As Supreme Court DACA Decision Looms Near, Black Immigrants Add To Black Lives Matter Message

Black DACA recipient Joella Roberts speaks about undocumented black fears at the Black Lives Matter D.C. protests, June 13, 2020. (Photo/Athiyah Azeem)

“Imagine being pulled over because I’m black,” Joella Roberts said as she addressed protesters with a loudspeaker. “And it’s a double whammy because I’m undocumented.”

Roberts led hundreds of Black Lives Matter protesters on a march down Washington D.C. Saturday, briefly stopping in front of the Trump International Hotel for a round of speeches.

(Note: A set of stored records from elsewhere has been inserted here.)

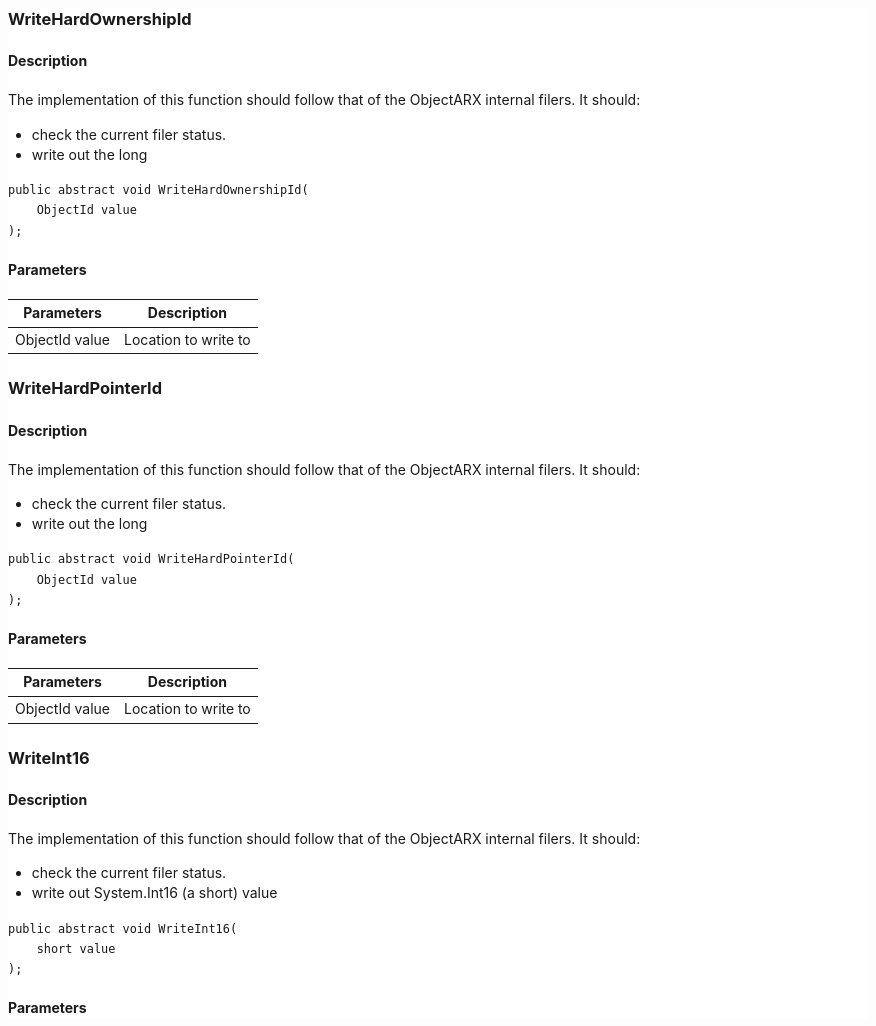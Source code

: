 ### WriteHardOwnershipId

#### Description
The implementation of this function should follow that of the ObjectARX internal filers. It should: 
  * check the current filer status.
  * write out the long

```text
public abstract void WriteHardOwnershipId(
    ObjectId value
);
```

#### Parameters

| Parameters | Description |
| --- | --- |
| ObjectId value | Location to write to |

### WriteHardPointerId

#### Description
The implementation of this function should follow that of the ObjectARX internal filers. It should: 
  * check the current filer status.
  * write out the long

```text
public abstract void WriteHardPointerId(
    ObjectId value
);
```

#### Parameters

| Parameters | Description |
| --- | --- |
| ObjectId value | Location to write to |

### WriteInt16

#### Description
The implementation of this function should follow that of the ObjectARX internal filers. It should: 
  * check the current filer status.
  * write out System.Int16 (a short) value

```text
public abstract void WriteInt16(
    short value
);
```

#### Parameters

She is a 22-year-old undocumented black immigrant from Trinidad and Tobago, and received Deffered Action for Childhood Arrivals (DACA) in 2015.

The Obama-era program is meant to shield and provide work permits to undocumented immigrants, who entered the United States as children. It has been at risk since 2017 when President Trump called to end it. Three courts blocked the decision on grounds that Trump’s administration did not file adequate paperwork.

The Supreme Court is expected to decide on Department of Homeland Security v. University of California and the two other related cases in the next few weeks–Monday at the earliest. The higher court does not often weigh in on paperwork, but the decision could result in the deportation of 700,000 DACA recipients.

The decision could go several ways–the court may side with the three lower courts, and the administration will have to file the appropriate paperwork to end DACA. It could rule the paperwork is valid, ending DACA. Or, it could altogether deem ending DACA unlawful. Oral arguments on November 2019 indicate the third outcome is unlikely.

Black DACA recipient Joella Roberts speaks about undocumented black fears at the Black Lives Matter D.C. protests, June 13, 2020. (Video/Athiyah Azeem)

“I could be deported. I could lose it all,” said Roberts, who said she is the sole income and provider of her family. Facing the risk of both police brutality and possible deportation, Roberts decided to bring her issues to light at the Black Lives Matter D.C. protest.

“This is the plight of black immigrants in this country,” she spoke to the crowd. “Amadou Diallo, say his name!”

Amadou Diallo, a 23-year-old immigrant from Guinea, in West Africa. Four white police officers shot 41 bullets at him, 19 of which hit. He was unarmed.

Amadou Diallo was a 23-year-old Guinean and West African immigrant who was shot and killed by four New York Police Department officers on February 4, 1999. Diallo was unarmed, and struck with 19 bullets outside his apartment.

“He is one of hundreds, maybe thousands of black immigrants without hashtags,” said Roberts.

Bella Hounakey tells why she believes police reform needs to go beyond defunding the police, near Lafayette Plaza, June 9, 2020. (Video/Athiyah Azeem)

To Bella Hounakey, a black immigrant from Togo, the fight for police reform has to go beyond marching. She said, from experience, that exercising democracy is the only way forward.

“I’m from a country where police are not held accountable for their actions,” said Hounakey to a crowd of protestors Tuesday. Togo’s police force has a reputation of mass corruption and human rights abuses, from excessive force to torture, and harsh prison conditions, according to an Amnesty report.

“So I don’t believe in defunding the police,” she said. “We have to dismantle the infrastructure.”

To Hounakey, there needs to be total and complete reform on how America is policed, without jeopardizing the chance for immigrant victims of crime to receive justice and a place in the U.S. She believes the message of defunding the police needs to be more comprehensive.

“I was trafficked,” Hounakey later told The Immigrant’s Bay. “And the [FBI] rescued me.” Trafficked from Togo to Michigan at 12-years-old, Hounakey was rescued in an FBI bust and granted a T Visa. She just received citizenship in January and was later appointed to the United States Advisory Council on Human Trafficking.

“We have to vote,” she said. “We have to change every single law, from every single department, from state to federal.”